Case in point, the 1995 Michael Ritchie film of The Fantasticks, which I just watched on cable. Why would one not open with "Try to Remember," which is the show's invitation into this self-consciously theatrical fable -- not to mention its establishment of El Gallo as the play's stage manager/narrator (a la Our Town)? The song's closing word, "follow," means, "watch what comes next, watch this play." If you save it for the end, as Ritchie does, you lose all the metadrama.

Similarly with Tim Burton's Sweeney Todd. Why eliminate "The Ballad of Sweeney Todd"? Is there some rule they teach you in film school to avoid audience address? Is it somehow regarded as unavoidably comic -- a la Ferris Bueller or Wayne's World?

Not that the Ritchie film is completely lacking in skill. It actually handles the fragile hip sentimentality of the show reasonably well. It doesn't cloy -- but neither does it take flight. It's dutiful, not beautiful.

Is there something about film that prevents it from being about itself? Or, rather, that prevents it from being about us? Does the screen have to be a wormhole to another world? Can it never deliver immediacy and presentness? Does any attempt to do so inevitably feel phony, rather than intense?

I need to watch Purple Rose of Cairo again.
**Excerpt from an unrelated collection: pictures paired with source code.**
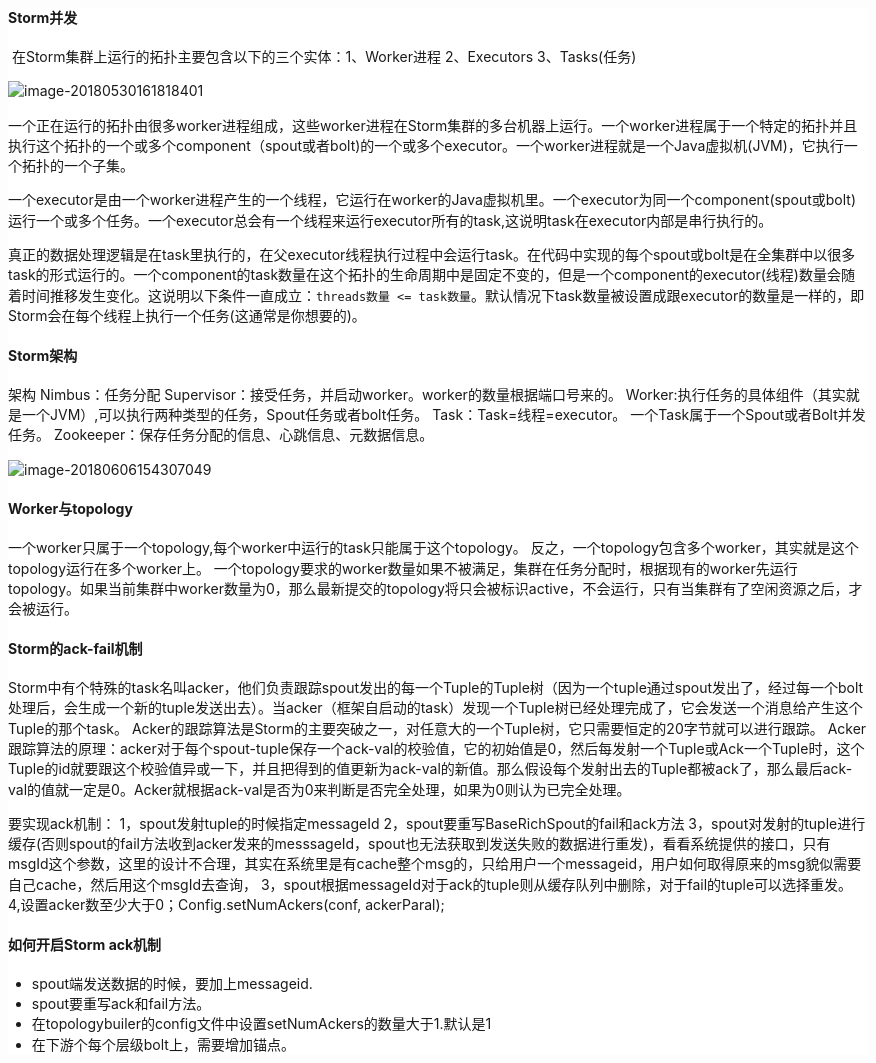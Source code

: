 #### Storm并发

​	在Storm集群上运行的拓扑主要包含以下的三个实体：1、Worker进程 2、Executors 3、Tasks(任务)

![image-20180530161818401](/Users/youyujie/Documents/Java知识点复习图片/Storm并发.png)

​	一个正在运行的拓扑由很多worker进程组成，这些worker进程在Storm集群的多台机器上运行。一个worker进程属于一个特定的拓扑并且执行这个拓扑的一个或多个component（spout或者bolt)的一个或多个executor。一个worker进程就是一个Java虚拟机(JVM)，它执行一个拓扑的一个子集。

​	一个executor是由一个worker进程产生的一个线程，它运行在worker的Java虚拟机里。一个executor为同一个component(spout或bolt)运行一个或多个任务。一个executor总会有一个线程来运行executor所有的task,这说明task在executor内部是串行执行的。

​	真正的数据处理逻辑是在task里执行的，在父executor线程执行过程中会运行task。在代码中实现的每个spout或bolt是在全集群中以很多task的形式运行的。一个component的task数量在这个拓扑的生命周期中是固定不变的，但是一个component的executor(线程)数量会随着时间推移发生变化。这说明以下条件一直成立：`threads数量 <= task数量`。默认情况下task数量被设置成跟executor的数量是一样的，即Storm会在每个线程上执行一个任务(这通常是你想要的)。

#### Storm架构

架构
	Nimbus：任务分配
	Supervisor：接受任务，并启动worker。worker的数量根据端口号来的。
	Worker:执行任务的具体组件（其实就是一个JVM）,可以执行两种类型的任务，Spout任务或者bolt任务。
	Task：Task=线程=executor。 一个Task属于一个Spout或者Bolt并发任务。
	Zookeeper：保存任务分配的信息、心跳信息、元数据信息。

![image-20180606154307049](/Users/youyujie/Documents/Java知识点复习图片/Storm架构.png)

#### Worker与topology

​	一个worker只属于一个topology,每个worker中运行的task只能属于这个topology。    反之，一个topology包含多个worker，其实就是这个topology运行在多个worker上。
	一个topology要求的worker数量如果不被满足，集群在任务分配时，根据现有的worker先运行topology。如果当前集群中worker数量为0，那么最新提交的topology将只会被标识active，不会运行，只有当集群有了空闲资源之后，才会被运行。

#### Storm的ack-fail机制

​	Storm中有个特殊的task名叫acker，他们负责跟踪spout发出的每一个Tuple的Tuple树（因为一个tuple通过spout发出了，经过每一个bolt处理后，会生成一个新的tuple发送出去）。当acker（框架自启动的task）发现一个Tuple树已经处理完成了，它会发送一个消息给产生这个Tuple的那个task。
Acker的跟踪算法是Storm的主要突破之一，对任意大的一个Tuple树，它只需要恒定的20字节就可以进行跟踪。
Acker跟踪算法的原理：acker对于每个spout-tuple保存一个ack-val的校验值，它的初始值是0，然后每发射一个Tuple或Ack一个Tuple时，这个Tuple的id就要跟这个校验值异或一下，并且把得到的值更新为ack-val的新值。那么假设每个发射出去的Tuple都被ack了，那么最后ack-val的值就一定是0。Acker就根据ack-val是否为0来判断是否完全处理，如果为0则认为已完全处理。

要实现ack机制：
1，spout发射tuple的时候指定messageId
2，spout要重写BaseRichSpout的fail和ack方法
3，spout对发射的tuple进行缓存(否则spout的fail方法收到acker发来的messsageId，spout也无法获取到发送失败的数据进行重发)，看看系统提供的接口，只有msgId这个参数，这里的设计不合理，其实在系统里是有cache整个msg的，只给用户一个messageid，用户如何取得原来的msg貌似需要自己cache，然后用这个msgId去查询，
3，spout根据messageId对于ack的tuple则从缓存队列中删除，对于fail的tuple可以选择重发。
4,设置acker数至少大于0；Config.setNumAckers(conf, ackerParal);

#### 如何开启Storm ack机制

- spout端发送数据的时候，要加上messageid.
- spout要重写ack和fail方法。
- 在topologybuiler的config文件中设置setNumAckers的数量大于1.默认是1
- 在下游个每个层级bolt上，需要增加锚点。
Update: To wit (pun intended), I watched Mike Nichols's embalmed Angels in America, lavishly produced for HBO in 2003, and it doubles down on my point -- film (or television) doesn't know how to do metatheater. In fact, the production is so flaccid that it exposes the limits of Kushner's play. Contra Frank Rich's and John Leonard's claims, it really is dated. The comedy Kushner found in mashing up tragedy, religion, politics and sitcom domesticity in 1993 now feels less bold than cutesy.

Still, the play deserves better than this, better than Nichols, who anesthetizes everything he touches.

Of the over-the-top encomia the HBO production received, the closest to understanding its failure was The New Yorker's review. It sidles up to a metadramtic understanding of theater. Franklin correctly notes the miscasting (Pacino's scenery chewing, Emma Thompson's utter incapacity to be awe-inspiring, Shenkman's lack of a center), the sheer silliness of the play's idea of heaven, its talkiness (without the genuine wit of Shaw or Stoppard). What's a bit surprising, given her main thesis, is that she doesn't mention how utterly Prior's and Harper's direct address to the screen at the end fails. When Kushner's characters spoke directly to the audience in the theater in 1993, it had real urgency and immediacy. The world of New York theater was the epicenter of the population that lived the plague. The tourists in the building were the guests -- the equivalents of Joe's mother who were still uncomfortable with the idea of homosexuality. The play thus had the immediacy of a political meeting and a funeral among endangered citizens (which is why it begins with a funeral). All of that is lost with the passage of time, and the absence of a shared space and event.

In film and on TV, the fourth wall holds firm. Where's a zombie dragon when we need one?